For Atul, love is the greatest take-away from the play. “Every time we put up this play, we experience so much love,” he says. Amitosh, who famously says “pyaar se better feeling, koi nahi hai yaar” in his inimitable onstage persona, agrees. “As writers and creative people, we intellectualise things.” This play was an opportunity to spotlight the “mazaa” and madness of love, he adds. Piya Behrupiya’s success is, of course, inextricably linked with the commitment of the cast and musicians to the playfulness and yearning at its core. They sing and dance their way into the audience’s hearts from the word go. Despite growing professionally in parallel performance arenas like cinema and television, most of the original cast stayed with the production.

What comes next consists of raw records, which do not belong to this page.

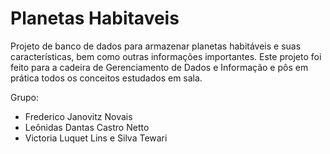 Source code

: # Planetas Habitaveis
Projeto de banco de dados para armazenar planetas habitáveis e suas características, bem como outras informações importantes. Este projeto foi feito para a cadeira de Gerenciamento de Dados e Informação e pôs em prática todos os conceitos estudados em sala.

Grupo:
- Frederico Janovitz Novais
- Leônidas Dantas Castro Netto
- Victoria Luquet Lins e Silva Tewari
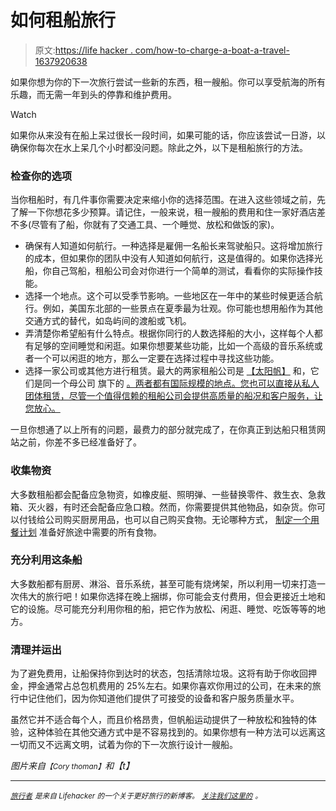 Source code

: # 如何租船旅行

> 原文:[https://life hacker . com/how-to-charge-a-boat-a-travel-1637920638](https://lifehacker.com/how-to-charter-a-boat-for-travel-1637920638)

如果你想为你的下一次旅行尝试一些新的东西，租一艘船。你可以享受航海的所有乐趣，而无需一年到头的停靠和维护费用。

Watch

如果你从来没有在船上呆过很长一段时间，如果可能的话，你应该尝试一日游，以确保你每次在水上呆几个小时都没问题。除此之外，以下是租船旅行的方法。

### **检查你的选项**

当你租船时，有几件事你需要决定来缩小你的选择范围。在进入这些领域之前，先了解一下你想花多少预算。请记住，一般来说，租一艘船的费用和住一家好酒店差不多(尽管有了船，你就有了交通工具、一个睡觉、放松和做饭的家)。

*   确保有人知道如何航行。一种选择是雇佣一名船长来驾驶船只。这将增加旅行的成本，但如果你的团队中没有人知道如何航行，这是值得的。如果你选择光船，你自己驾船，租船公司会对你进行一个简单的测试，看看你的实际操作技能。
*   选择一个地点。这个可以受季节影响。一些地区在一年中的某些时候更适合航行。例如，美国东北部的一些景点在夏季最为壮观。你可能也想用船作为其他交通方式的替代，如岛屿间的渡船或飞机。
*   弄清楚你希望船有什么特点。根据你同行的人数选择船的大小，这样每个人都有足够的空间睡觉和闲逛。如果你想要某些功能，比如一个高级的音乐系统或者一个可以闲逛的地方，那么一定要在选择过程中寻找这些功能。
*   选择一家公司或其他方进行租赁。最大的两家租船公司是 [【太阳帆】](http://www.sunsail.com/) 和，它们是同一个母公司 旗下的 [。两者都有国际规模的地点。您也可以直接从私人团体租赁，尽管一个值得信赖的租船公司会提供高质量的船况和客户服务，让您放心。](http://www.sail-world.com/USA/index.cfm?SEID=0&Nid=20496&SRCID=0&ntid=0&tickeruid=0&tickerCID=0)

一旦你想通了以上所有的问题，最费力的部分就完成了，在你真正到达船只租赁网站之前，你差不多已经准备好了。

### **收集物资**

大多数租船都会配备应急物资，如橡皮艇、照明弹、一些替换零件、救生衣、急救箱、灭火器，有时还会配备应急口粮。然而，你需要提供其他物品，如杂货。你可以付钱给公司购买厨房用品，也可以自己购买食物。无论哪种方式， [制定一个用餐计划](http://lifehacker.com/how-to-plan-your-weekly-meals-stress-free-30791921) 准备好旅途中需要的所有食物。

### 充分利用这条船

大多数船都有厨房、淋浴、音乐系统，甚至可能有烧烤架，所以利用一切来打造一次伟大的旅行吧！如果你选择在晚上捆绑，你可能会支付费用，但会更接近土地和它的设施。尽可能充分利用你租的船，把它作为放松、闲逛、睡觉、吃饭等等的地方。

### 清理并运出

为了避免费用，让船保持你到达时的状态，包括清除垃圾。这将有助于你收回押金，押金通常占总包机费用的 25%左右。如果你喜欢你用过的公司，在未来的旅行中记住他们，因为你知道他们提供了可接受的设备和客户服务质量水平。

虽然它并不适合每个人，而且价格昂贵，但帆船运动提供了一种放松和独特的体验，这种体验在其他交通方式中是不容易找到的。如果你想有一种方法可以远离这一切而又不远离文明，试着为你的下一次旅行设计一艘船。

*图片来自*<small>*【Cory thoman】*</small>*和【t】*

* * *

[<small>*旅行者*</small>](http://wayfarer.lifehacker.com/) <small>*是来自 Lifehacker 的一个关于更好旅行的新博客。*</small> [<small>*关注我们这里的*</small>](https://twitter.com/WayfarerLH) <small>*。*</small> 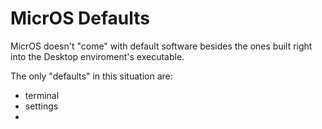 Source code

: # MicrOS Defaults

MicrOS doesn't "come" with default software besides the ones built right into the Desktop enviroment's executable.

The only "defaults" in this situation are:
- terminal
- settings
- 
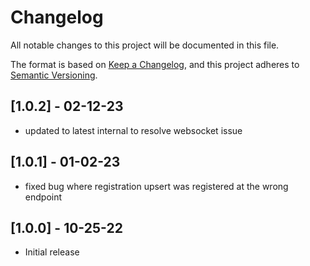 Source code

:# Changelog

All notable changes to this project will be documented in this file.

The format is based on [Keep a Changelog](https://keepachangelog.com/en/1.0.0/),
and this project adheres to [Semantic Versioning](https://semver.org/spec/v2.0.0.html).

## [1.0.2] - 02-12-23

- updated to latest internal to resolve websocket issue

## [1.0.1] - 01-02-23

- fixed bug where registration upsert was registered at the wrong endpoint

## [1.0.0] - 10-25-22

- Initial release
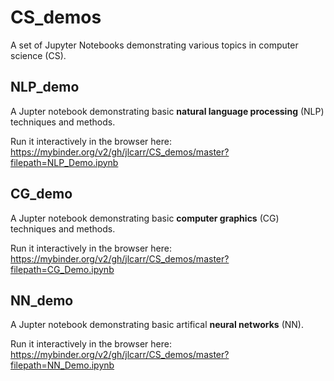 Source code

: # CS_demos
A set of Jupyter Notebooks demonstrating various topics in computer science (CS).  

## NLP_demo
A Jupter notebook demonstrating basic **natural language processing** (NLP) techniques and methods.  

Run it interactively in the browser here:  
https://mybinder.org/v2/gh/jlcarr/CS_demos/master?filepath=NLP_Demo.ipynb  

## CG_demo
A Jupter notebook demonstrating basic **computer graphics** (CG) techniques and methods.  

Run it interactively in the browser here:  
https://mybinder.org/v2/gh/jlcarr/CS_demos/master?filepath=CG_Demo.ipynb  

## NN_demo
A Jupter notebook demonstrating basic artifical **neural networks** (NN).  

Run it interactively in the browser here:  
https://mybinder.org/v2/gh/jlcarr/CS_demos/master?filepath=NN_Demo.ipynb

Geetanjali Kulkarni’s portrayal of Cesario/Viola, Mansi Multani’s song notes and expressions as Olivia, Saurabh Nayyar’s crazy antics as Malvolio, Gagan Riar’s drunken Toby, Neha Saraf’s sprightly Geste, Trupti Khamkar’s mischievous Maria, Sagar Deshmukh’s surefooted Orsino, Amitosh Nagpal’s sparkling Sebastian and Mantra Mugdha’s Bangla Babu Andrew — are not about to be forgotten by fans any time soon.

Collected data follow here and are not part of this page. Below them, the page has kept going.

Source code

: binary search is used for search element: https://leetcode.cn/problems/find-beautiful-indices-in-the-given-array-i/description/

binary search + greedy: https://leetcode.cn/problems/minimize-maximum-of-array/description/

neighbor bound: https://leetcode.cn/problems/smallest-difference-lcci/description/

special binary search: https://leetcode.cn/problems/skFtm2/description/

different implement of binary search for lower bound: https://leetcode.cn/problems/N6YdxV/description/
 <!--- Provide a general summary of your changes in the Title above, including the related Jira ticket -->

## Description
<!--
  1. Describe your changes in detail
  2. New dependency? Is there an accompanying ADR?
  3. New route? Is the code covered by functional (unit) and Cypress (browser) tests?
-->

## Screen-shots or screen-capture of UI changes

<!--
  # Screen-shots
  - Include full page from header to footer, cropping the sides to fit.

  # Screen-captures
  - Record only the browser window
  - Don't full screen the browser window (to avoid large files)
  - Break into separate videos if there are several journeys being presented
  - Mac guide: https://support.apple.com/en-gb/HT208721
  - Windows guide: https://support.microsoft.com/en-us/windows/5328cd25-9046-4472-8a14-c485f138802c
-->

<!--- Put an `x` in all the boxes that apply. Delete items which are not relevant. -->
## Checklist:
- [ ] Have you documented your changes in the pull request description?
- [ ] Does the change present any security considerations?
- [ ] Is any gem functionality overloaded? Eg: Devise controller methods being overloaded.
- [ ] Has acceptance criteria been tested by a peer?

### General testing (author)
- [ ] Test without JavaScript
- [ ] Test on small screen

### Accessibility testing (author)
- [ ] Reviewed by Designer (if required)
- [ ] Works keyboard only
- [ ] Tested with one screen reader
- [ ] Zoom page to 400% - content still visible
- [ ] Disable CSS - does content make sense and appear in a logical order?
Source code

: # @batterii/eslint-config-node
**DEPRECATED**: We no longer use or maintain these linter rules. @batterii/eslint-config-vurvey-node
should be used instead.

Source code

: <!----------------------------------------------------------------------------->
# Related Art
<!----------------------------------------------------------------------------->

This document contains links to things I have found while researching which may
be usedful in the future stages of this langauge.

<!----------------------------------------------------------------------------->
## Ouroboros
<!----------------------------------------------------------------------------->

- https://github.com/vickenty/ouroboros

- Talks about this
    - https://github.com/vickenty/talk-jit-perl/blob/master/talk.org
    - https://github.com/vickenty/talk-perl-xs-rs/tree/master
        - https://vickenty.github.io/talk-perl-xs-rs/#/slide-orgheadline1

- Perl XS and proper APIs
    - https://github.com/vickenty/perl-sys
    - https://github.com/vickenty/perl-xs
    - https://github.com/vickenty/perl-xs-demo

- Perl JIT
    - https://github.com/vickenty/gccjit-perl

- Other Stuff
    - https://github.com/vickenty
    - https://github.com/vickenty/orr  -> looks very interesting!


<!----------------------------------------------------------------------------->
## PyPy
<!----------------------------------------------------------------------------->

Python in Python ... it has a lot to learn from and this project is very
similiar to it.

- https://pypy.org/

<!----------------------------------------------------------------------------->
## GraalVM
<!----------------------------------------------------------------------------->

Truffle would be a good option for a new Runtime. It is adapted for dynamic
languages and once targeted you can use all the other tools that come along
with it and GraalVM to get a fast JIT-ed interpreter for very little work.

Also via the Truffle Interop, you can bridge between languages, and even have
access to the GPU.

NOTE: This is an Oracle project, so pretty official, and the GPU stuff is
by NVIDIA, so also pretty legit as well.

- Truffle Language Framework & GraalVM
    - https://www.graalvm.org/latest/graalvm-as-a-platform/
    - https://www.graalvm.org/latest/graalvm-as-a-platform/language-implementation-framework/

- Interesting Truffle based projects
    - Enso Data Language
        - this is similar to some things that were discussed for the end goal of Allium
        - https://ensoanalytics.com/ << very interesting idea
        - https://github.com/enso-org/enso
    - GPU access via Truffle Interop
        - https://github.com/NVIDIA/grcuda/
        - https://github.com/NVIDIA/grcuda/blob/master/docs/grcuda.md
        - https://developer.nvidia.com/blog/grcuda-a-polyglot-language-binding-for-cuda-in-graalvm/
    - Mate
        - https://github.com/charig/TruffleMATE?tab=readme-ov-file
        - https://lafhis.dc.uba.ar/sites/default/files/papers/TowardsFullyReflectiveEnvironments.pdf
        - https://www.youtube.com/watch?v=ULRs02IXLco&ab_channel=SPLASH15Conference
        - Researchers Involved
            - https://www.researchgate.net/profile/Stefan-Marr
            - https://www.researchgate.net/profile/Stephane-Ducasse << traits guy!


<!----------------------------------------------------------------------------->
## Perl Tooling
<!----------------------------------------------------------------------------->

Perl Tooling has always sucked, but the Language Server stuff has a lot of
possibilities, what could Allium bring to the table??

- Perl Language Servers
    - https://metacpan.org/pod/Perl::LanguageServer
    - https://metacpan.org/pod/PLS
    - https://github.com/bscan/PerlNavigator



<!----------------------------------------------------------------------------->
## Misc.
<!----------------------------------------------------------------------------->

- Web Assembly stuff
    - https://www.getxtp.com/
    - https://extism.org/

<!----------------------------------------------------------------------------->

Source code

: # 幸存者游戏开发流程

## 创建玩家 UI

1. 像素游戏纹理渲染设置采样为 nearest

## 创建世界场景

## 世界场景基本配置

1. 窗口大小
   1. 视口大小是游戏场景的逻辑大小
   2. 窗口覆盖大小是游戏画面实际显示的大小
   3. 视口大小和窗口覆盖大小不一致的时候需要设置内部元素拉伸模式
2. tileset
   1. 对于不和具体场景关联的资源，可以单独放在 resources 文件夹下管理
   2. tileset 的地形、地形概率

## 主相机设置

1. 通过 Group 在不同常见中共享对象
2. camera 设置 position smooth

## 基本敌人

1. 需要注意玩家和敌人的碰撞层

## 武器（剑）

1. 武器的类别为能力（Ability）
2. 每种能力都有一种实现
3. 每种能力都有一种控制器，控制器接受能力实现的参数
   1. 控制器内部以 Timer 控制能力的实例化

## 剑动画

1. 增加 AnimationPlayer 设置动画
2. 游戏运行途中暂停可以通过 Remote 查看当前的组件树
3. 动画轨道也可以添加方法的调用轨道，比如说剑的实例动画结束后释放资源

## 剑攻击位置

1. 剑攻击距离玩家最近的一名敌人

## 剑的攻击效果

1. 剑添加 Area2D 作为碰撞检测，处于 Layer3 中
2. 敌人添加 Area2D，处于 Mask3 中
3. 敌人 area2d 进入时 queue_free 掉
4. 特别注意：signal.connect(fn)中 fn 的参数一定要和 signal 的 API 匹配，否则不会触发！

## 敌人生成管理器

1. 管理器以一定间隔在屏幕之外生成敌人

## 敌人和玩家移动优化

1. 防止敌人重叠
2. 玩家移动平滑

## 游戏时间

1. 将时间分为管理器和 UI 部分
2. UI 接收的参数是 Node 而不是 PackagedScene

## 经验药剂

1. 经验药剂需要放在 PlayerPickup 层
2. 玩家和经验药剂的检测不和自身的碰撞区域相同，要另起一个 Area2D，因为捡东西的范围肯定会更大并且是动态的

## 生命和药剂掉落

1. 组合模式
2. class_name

The music rendered by Amod Bhatt on the harmonium, Rahul Sharma on the dholak and Jhanavi Marathe on percussion accompaniment was crucial to the play. It would not be an exaggeration to state that the Malwi Kabir songs popularised by renowned folk musicians like Prahlad Singh Tipaniya that have been used liberally in the play, accentuated its flavour, making it more remarkable.

Tracing the journey of the play, Atul says that the version staged at Globe Theatre was wordier and rather different. “After 50 shows, the actors got really comfortable and started improvising. I always gave them full liberty because they know the framework of the play really well.”

Over the years, the whole team worked together to apply “a more conscious lens” with respect to gender, sexuality and class, among other things. Maybe in a few years the play would have delved into gender fluidity, cross-dressing and more, feels Atul. But now, the play is closing because the actors have gotten busy and have different creative preoccupations. “Maybe there will be another version with a new cast but now it is time to move on,” says Atul, not without sadness. After touring couple of Indian cities with the purpose of saying goodbye, the last and final show of Piya Behrupiya was staged on July 30 in Ahmedabad.